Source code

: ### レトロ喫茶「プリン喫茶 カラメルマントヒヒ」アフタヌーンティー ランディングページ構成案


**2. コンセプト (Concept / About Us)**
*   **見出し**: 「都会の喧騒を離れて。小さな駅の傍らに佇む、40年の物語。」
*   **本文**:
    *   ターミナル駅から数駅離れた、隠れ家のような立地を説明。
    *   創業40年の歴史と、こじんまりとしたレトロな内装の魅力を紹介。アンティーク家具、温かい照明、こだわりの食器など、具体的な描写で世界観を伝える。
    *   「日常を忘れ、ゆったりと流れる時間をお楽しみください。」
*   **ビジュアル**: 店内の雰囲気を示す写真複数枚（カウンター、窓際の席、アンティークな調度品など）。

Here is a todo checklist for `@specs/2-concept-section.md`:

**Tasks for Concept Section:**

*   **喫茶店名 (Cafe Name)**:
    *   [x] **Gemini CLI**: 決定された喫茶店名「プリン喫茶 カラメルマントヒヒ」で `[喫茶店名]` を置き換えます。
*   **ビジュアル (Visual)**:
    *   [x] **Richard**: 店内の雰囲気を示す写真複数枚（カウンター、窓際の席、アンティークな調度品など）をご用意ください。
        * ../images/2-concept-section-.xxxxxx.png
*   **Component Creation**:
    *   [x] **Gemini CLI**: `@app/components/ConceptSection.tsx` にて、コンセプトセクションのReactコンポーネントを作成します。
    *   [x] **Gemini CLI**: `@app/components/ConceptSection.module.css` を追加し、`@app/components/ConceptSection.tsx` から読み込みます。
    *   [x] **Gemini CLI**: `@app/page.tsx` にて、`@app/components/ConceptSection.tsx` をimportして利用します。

------------------------------------------------------------------------

◆ THE PROBLEM
For each line in the entries that holds "ConceptSection", return that line.

◆ PROBLEM SOLUTION
    *   [x] **Gemini CLI**: `@app/components/ConceptSection.tsx` にて、コンセプトセクションのReactコンポーネントを作成します。
    *   [x] **Gemini CLI**: `@app/components/ConceptSection.module.css` を追加し、`@app/components/ConceptSection.tsx` から読み込みます。
    *   [x] **Gemini CLI**: `@app/page.tsx` にて、`@app/components/ConceptSection.tsx` をimportして利用します。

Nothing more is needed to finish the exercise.